Chief Dan Okafor appealed to the Federal Government to review its agricultural policy especially as it affects the provision of adequate financial resources for food production, saying that the promise to provide credit facilities to commercial agriculture enterprises at single digit interest rates to enhance national food security has become a mirage and has failed like other previous policies.
He remarked that the success of the drive to attain food security and economic development must be premised on good agricultural policies backed by adequate financial cover rather than over-dependence on oil revenue like the nation has continued to do today.
The farmer warned that food scarcity, the challenges of hunger and poverty hovers on the country since many Nigerians in the north east and the north central geo-political zones who are rural peasant farmers have not planted any crop in the past two years following insurgency and displacements caused by internal conflicts.
“Many of these farmers are now struggling to get sufficient food for survival because many of them have been dislocated from their ancestral homes and farmsteads and do not feel safe engaging in farming to provide nutritious foods to meet the dietary needs of their families and the nation,” he concluded.
Already, the National Economic Council (NEC) has tried to intervene in the allegations and counter-allegation between farmers and banks over the disbursement of the N200 billion loan facility.
The council at its last monthly meeting in Abuja delivered biting criticism of the nation's banking sector, blaming the banks for the inability of the Federal Government to disburse the N200 billion agricultural credit loans meant for small and medium scale farmers.
Addressing State House correspondents, after the NEC monthly meeting at the Presidential Villa, Abuja, Chief Rotimi Amaechi, Governor of Rivers State, assisted by Alhaji Murtala Nyanko, Governor of Adamawa State, said out of N200 billion, only N70 billion was allegedly disbursed to unknown farmers.
The governors said the banks holding the funds have made it practically impossible for real farmers to access the loan despite efforts by the states to guarantee the agricultural credit facilities.
"N70billion has been allegedly disbursed. What happened to the remaining N130 billion. A lot of problems are emanating from the banks as most states are not able to access the funds for one reason or the other and that is why a committee has been set up to look at what the problems are and how to find a solution to ensure that forthwith, we are moving forward to achieve the objective of food security," the governors said.
Six state governors were mandated to form the committee to be chaired by former Central Bank Governor, Alhaji Sanusi Lamido Sanusi, with the ministers of finance and agriculture as members.
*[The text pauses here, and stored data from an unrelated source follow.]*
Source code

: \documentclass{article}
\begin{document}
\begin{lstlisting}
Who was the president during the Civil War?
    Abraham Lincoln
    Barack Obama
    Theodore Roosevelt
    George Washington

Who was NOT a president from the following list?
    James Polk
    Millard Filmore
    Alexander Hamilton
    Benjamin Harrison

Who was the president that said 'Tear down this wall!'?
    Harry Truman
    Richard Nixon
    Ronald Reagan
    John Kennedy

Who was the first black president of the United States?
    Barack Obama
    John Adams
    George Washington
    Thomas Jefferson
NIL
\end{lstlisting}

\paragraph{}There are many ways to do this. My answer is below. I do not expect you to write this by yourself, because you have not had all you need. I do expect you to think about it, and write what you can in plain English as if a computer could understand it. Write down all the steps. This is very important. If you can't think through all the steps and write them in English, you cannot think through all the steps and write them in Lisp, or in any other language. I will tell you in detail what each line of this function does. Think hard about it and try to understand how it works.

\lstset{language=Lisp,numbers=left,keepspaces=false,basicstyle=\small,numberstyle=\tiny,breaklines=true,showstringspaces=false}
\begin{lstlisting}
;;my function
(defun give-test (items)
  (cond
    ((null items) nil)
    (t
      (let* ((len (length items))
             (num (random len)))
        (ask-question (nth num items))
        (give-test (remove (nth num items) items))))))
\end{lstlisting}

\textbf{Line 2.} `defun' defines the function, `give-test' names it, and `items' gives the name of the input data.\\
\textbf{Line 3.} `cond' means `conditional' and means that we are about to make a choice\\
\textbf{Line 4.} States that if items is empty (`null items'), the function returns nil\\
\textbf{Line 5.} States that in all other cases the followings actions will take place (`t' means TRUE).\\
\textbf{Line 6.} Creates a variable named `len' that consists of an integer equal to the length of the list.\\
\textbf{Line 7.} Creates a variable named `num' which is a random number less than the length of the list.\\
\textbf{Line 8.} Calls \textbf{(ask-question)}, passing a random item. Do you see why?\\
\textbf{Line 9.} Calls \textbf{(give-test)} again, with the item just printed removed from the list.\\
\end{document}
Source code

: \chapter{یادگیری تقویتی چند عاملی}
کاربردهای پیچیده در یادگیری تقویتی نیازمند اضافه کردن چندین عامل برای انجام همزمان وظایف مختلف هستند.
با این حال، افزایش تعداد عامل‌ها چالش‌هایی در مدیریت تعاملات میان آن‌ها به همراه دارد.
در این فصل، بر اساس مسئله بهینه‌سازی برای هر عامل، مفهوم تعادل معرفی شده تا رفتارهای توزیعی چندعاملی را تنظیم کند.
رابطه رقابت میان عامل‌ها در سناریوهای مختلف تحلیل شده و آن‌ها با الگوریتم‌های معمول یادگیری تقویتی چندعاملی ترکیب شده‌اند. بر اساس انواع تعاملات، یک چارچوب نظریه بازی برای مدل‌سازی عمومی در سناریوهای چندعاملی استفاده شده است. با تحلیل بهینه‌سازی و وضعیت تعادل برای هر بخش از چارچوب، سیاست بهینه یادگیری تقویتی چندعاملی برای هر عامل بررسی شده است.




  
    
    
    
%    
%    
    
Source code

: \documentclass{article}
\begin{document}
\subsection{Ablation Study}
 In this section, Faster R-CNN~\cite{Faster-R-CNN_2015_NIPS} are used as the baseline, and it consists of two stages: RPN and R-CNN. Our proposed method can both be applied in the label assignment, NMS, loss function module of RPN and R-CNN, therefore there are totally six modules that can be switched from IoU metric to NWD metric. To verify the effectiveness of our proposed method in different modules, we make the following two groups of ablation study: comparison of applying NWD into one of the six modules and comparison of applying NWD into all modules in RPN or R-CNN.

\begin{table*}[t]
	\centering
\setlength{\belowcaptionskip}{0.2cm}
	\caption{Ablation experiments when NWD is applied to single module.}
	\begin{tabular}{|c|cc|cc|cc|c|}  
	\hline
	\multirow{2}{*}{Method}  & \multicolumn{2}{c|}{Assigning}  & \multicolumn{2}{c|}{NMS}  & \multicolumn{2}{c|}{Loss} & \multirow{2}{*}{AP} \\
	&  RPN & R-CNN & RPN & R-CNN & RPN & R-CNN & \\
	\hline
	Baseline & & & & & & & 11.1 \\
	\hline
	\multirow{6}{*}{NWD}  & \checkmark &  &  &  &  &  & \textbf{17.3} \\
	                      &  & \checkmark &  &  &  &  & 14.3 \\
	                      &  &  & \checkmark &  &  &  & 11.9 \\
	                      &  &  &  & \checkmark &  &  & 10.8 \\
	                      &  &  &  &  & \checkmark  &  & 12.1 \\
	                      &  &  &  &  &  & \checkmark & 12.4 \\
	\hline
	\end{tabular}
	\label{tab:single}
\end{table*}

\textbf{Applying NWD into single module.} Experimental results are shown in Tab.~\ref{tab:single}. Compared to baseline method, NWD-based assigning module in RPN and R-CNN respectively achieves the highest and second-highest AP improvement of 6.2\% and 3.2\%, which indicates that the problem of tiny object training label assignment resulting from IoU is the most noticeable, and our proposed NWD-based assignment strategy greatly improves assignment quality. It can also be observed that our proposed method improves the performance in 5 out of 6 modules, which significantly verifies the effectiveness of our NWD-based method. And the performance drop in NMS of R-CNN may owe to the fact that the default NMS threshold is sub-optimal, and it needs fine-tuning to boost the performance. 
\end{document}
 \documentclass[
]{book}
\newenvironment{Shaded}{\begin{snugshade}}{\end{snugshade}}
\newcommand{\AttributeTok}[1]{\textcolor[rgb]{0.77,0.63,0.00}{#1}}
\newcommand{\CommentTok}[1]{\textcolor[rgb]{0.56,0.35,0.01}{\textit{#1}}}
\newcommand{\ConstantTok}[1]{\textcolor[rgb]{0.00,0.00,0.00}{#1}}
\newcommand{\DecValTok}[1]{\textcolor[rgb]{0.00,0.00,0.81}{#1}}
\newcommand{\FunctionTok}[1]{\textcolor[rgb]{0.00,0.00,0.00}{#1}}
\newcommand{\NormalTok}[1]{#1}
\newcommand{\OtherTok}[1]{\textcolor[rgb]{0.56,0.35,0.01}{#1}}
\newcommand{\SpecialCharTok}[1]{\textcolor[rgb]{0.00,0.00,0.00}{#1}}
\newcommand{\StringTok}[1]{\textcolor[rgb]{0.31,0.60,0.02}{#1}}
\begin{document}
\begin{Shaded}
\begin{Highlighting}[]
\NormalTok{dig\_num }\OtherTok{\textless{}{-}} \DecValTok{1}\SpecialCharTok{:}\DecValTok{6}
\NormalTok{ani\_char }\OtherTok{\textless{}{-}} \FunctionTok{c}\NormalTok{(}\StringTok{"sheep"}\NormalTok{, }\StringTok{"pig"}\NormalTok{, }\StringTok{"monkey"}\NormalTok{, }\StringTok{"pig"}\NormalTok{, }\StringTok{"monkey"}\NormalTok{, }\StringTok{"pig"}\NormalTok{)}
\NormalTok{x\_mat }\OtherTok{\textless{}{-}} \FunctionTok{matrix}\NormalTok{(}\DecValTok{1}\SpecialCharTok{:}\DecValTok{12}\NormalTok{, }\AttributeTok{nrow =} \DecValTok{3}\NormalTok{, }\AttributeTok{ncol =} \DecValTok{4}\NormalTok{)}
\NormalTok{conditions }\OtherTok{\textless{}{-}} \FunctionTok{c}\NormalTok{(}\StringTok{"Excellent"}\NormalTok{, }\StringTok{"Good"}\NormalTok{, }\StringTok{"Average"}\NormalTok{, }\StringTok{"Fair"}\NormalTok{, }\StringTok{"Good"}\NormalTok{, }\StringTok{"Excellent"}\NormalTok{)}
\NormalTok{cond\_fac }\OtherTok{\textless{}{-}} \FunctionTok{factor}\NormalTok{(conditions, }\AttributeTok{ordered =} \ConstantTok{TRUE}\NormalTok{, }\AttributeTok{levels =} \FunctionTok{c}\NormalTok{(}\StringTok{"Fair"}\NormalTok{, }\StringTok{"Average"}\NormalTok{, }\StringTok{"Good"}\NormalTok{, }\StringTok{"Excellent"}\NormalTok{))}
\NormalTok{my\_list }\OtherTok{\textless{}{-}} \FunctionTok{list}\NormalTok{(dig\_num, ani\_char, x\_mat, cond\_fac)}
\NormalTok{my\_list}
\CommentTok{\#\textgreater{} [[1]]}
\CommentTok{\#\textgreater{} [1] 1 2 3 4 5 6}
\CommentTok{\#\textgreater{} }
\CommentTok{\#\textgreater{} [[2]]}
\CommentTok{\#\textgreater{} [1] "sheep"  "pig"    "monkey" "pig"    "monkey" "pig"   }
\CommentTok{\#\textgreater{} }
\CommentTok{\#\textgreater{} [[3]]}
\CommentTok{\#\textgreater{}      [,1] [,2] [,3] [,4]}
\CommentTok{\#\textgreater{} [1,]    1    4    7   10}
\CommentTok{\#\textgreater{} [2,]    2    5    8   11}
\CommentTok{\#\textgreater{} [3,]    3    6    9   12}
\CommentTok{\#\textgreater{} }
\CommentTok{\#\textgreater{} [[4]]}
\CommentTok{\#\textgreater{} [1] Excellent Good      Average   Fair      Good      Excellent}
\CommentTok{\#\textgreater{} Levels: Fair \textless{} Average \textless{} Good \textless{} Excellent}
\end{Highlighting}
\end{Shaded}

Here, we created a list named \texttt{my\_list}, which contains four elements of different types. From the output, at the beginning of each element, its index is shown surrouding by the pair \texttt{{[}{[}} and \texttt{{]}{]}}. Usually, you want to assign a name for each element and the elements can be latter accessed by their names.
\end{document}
The committee, the governors said, was mandated to work out modalities for easy disbursement of the credit to the respective beneficiaries.
At the Federal Ministry of Agriculture, the Director of Press and Information, Mr. Tony Ohaegbu declared that all the disagreement and quarrels about the disbursement of the agricultural funds were unnecessary because a sizeable number of farmers have accessed the funds.
“It’s not true but I will get back to you when I get the director of special services so that we can both talk to you on the scheme. I know that the money made available to farmers was less than one percent of the total amount but wait until I am able to get the officer in charge and we would both talk to you,” he said, after noticing that our correspondent was recording the conversation.